--- Saved entries ---
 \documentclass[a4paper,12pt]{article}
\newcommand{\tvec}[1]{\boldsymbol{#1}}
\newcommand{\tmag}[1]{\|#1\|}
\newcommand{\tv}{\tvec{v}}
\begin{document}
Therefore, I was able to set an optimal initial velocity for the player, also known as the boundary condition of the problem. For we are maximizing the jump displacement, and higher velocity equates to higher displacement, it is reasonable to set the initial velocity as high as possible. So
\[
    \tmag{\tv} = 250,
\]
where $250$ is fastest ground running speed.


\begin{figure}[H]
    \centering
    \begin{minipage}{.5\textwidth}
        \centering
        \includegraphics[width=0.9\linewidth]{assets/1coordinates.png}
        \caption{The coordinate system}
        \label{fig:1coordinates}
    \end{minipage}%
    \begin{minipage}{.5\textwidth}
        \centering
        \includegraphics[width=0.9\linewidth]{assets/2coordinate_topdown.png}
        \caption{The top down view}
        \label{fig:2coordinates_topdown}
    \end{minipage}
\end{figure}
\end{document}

--- What to do ---
Once more, write out the records in full, exactly as they appear.

--- Written solution ---
 \documentclass[a4paper,12pt]{article}
\newcommand{\tvec}[1]{\boldsymbol{#1}}
\newcommand{\tmag}[1]{\|#1\|}
\newcommand{\tv}{\tvec{v}}
\begin{document}
Therefore, I was able to set an optimal initial velocity for the player, also known as the boundary condition of the problem. For we are maximizing the jump displacement, and higher velocity equates to higher displacement, it is reasonable to set the initial velocity as high as possible. So
\[
    \tmag{\tv} = 250,
\]
where $250$ is fastest ground running speed.


\begin{figure}[H]
    \centering
    \begin{minipage}{.5\textwidth}
        \centering
        \includegraphics[width=0.9\linewidth]{assets/1coordinates.png}
        \caption{The coordinate system}
        \label{fig:1coordinates}
    \end{minipage}%
    \begin{minipage}{.5\textwidth}
        \centering
        \includegraphics[width=0.9\linewidth]{assets/2coordinate_topdown.png}
        \caption{The top down view}
        \label{fig:2coordinates_topdown}
    \end{minipage}
\end{figure}
\end{document}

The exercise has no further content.